RECORDS SUPPLIED »
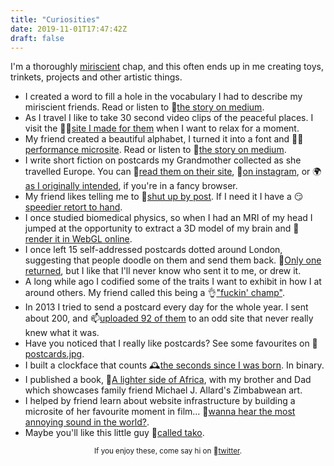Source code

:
 ```yaml
---
title: "Curiosities"
date: 2019-11-01T17:47:42Z
draft: false
---
```


I'm a thoroughly [miriscient](https://www.miriscient.org) chap, and this often ends up in me creating toys, trinkets, projects and other artistic things.

<style>
small { text-align:center; display:block }
.post-content li { display:none; opacity: 0 }
li.active { display:inherit; opacity: 1; animation: fade 0.5s ease-in-out; }
@keyframes fade {
  0% { display: none; opacity: 0; }
  1% { display: inherit; opacity: 0; }
  100% { display: inherit; opacity: 1; }
}
</style>
<noscript><style>.post-content li { display: inherit; opacity: 1 }</style></noscript>

* I created a word to fill a hole in the vocabulary I had to describe my miriscient friends. Read or listen to 📖[the story on medium](https://medium.com/miriscient/miriscience-5e342ff198f5).
* As I travel I like to take 30 second video clips of the peaceful places. I visit the 🧘‍♂️[site I made for them](http://30s.byjp.me/) when I want to relax for a moment.
* My friend created a beautiful alphabet, I turned it into a font and 👨‍🎤[performance microsite](https://caspian.byjp.me). Read or listen to 📖[the story on medium](https://medium.com/miriscient/the-beauty-of-type-29ab1000e9e4).
* I write short fiction on postcards my Grandmother collected as she travelled Europe. You can 📮[read them on their site](http://lucy.byjp.me/), 📸[on instagram](https://www.instagram.com/explore/tags/postcardsforlucy/), or 🌍[as I originally intended](http://lucy.byjp.me/globe#diving), if you're in a fancy browser.
* My friend likes telling me to 🤫[shut up by post](https://www.instagram.com/p/BqZR3qjAkMC/). If I need it I have a 😏[speedier retort to hand](http://shutupclaire.byjp.me/).
* I once studied biomedical physics, so when I had an MRI of my head I jumped at the opportunity to extract a 3D model of my brain and 🧠[render it in WebGL online](https://brain.byjp.me/).
* I once left 15 self-addressed postcards dotted around London, suggesting that people doodle on them and send them back. 🐪[Only one returned](http://postcarddoodles.byjp.me/), but I like that I'll never know who sent it to me, or drew it.
* A long while ago I codified some of the traits I want to exhibit in how I at around others. My friend called this being a 👌["fuckin' champ"](https://fuckinchamp.byjp.me).
* In 2013 I tried to send a postcard every day for the whole year. I sent about 200, and 📫[uploaded 92 of them](http://postcards.byjp.me/) to an odd site that never really knew what it was.
* Have you noticed that I really like postcards? See some favourites on 📸[postcards.jpg](https://instagram.com/postcards.jpg).
* I built a clockface that counts 🕰[the seconds since I was born](https://tictoc.byjp.me/). In binary.
* I published a book, 📔[A lighter side of Africa](https://www.amazon.co.uk/Lighter-Side-Africa-Paintings-Michael/dp/0993324908/), with my brother and Dad which showcases family friend Michael J. Allard's Zimbabwean art.
* I helped by friend learn about website infrastructure by building a microsite of her favourite moment in film… 🐶[wanna hear the most annoying sound in the world?](https://wannahearthemostannoyingsoundintheworld.byjp.me).
* Maybe you'll like this little guy 🐙[called tako](https://tako.byjp.me).

<small><a id="skip" href="#next" onClick="nextItem()"></a></small>

<small>If you enjoy these, come say hi on 🦚[twitter](https://twitter.com/jphastings).</small>

<script type="text/javascript">
  var skip = document.getElementById('skip');
  skip.innerText = "Next";
  skip.style.display = 'block';

  var cycle;
  function nextItem() {
    clearTimeout(cycle);
    var items = Array.from(document.querySelectorAll(".post-content li:not(.active)"));
    var activeItem = document.querySelector(".post-content li.active");
    var item = items[Math.floor(Math.random()*items.length)];

    if (activeItem !== null)
      activeItem.classList.remove("active");
    item.classList.add("active");
    cycle = setTimeout(nextItem, 20000);
  }
  nextItem();
</script>
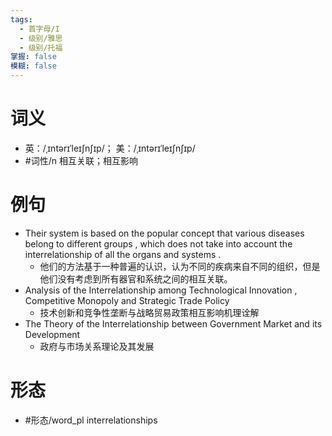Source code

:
 ```yaml
---
tags:
  - 首字母/I
  - 级别/雅思
  - 级别/托福
掌握: false
模糊: false
---
```

# 词义
- 英：/ˌɪntərɪˈleɪʃnʃɪp/； 美：/ˌɪntərɪˈleɪʃnʃɪp/
- #词性/n  相互关联；相互影响
# 例句
- Their system is based on the popular concept that various diseases belong to different groups , which does not take into account the interrelationship of all the organs and systems .
	- 他们的方法基于一种普遍的认识，认为不同的疾病来自不同的组织，但是他们没有考虑到所有器官和系统之间的相互关联。
- Analysis of the Interrelationship among Technological Innovation , Competitive Monopoly and Strategic Trade Policy
	- 技术创新和竞争性垄断与战略贸易政策相互影响机理诠解
- The Theory of the Interrelationship between Government Market and its Development
	- 政府与市场关系理论及其发展
# 形态
- #形态/word_pl interrelationships
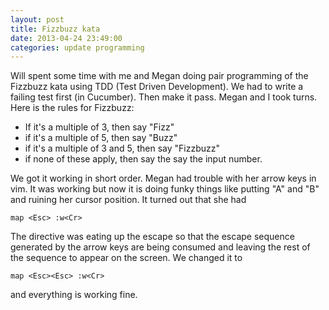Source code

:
 ```yaml
---
layout: post
title: Fizzbuzz kata
date: 2013-04-24 23:49:00
categories: update programming
---
```

Will spent some time with me and Megan doing pair programming of the Fizzbuzz
kata using TDD (Test Driven Development).  We had to write a failing test first
(in Cucumber).  Then make it pass.  Megan and I took turns.  Here is the rules
for Fizzbuzz:

* If it's a multiple of 3, then say "Fizz"
* if it's a multiple of 5, then say "Buzz"
* if it's a multiple of 3 and 5, then say "Fizzbuzz"
* if none of these apply, then say the say the input number.

We got it working in short order.  Megan had trouble with her arrow keys in
vim.  It was working but now it is doing funky things like putting "A" and "B"
and ruining her cursor position.  It turned out that she had

```vim
map <Esc> :w<Cr>
```

The directive was eating up the escape so that the escape sequence generated by
the arrow keys are being consumed and leaving the rest of the sequence to
appear on the screen.  We changed it to

```vim
map <Esc><Esc> :w<Cr>
```

and everything is working fine.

TASK INSTRUCTIONS » What is the number of lines in the listing that include the word "items"? Give that number and nothing else.

RESULT FOR THIS EXERCISE » 2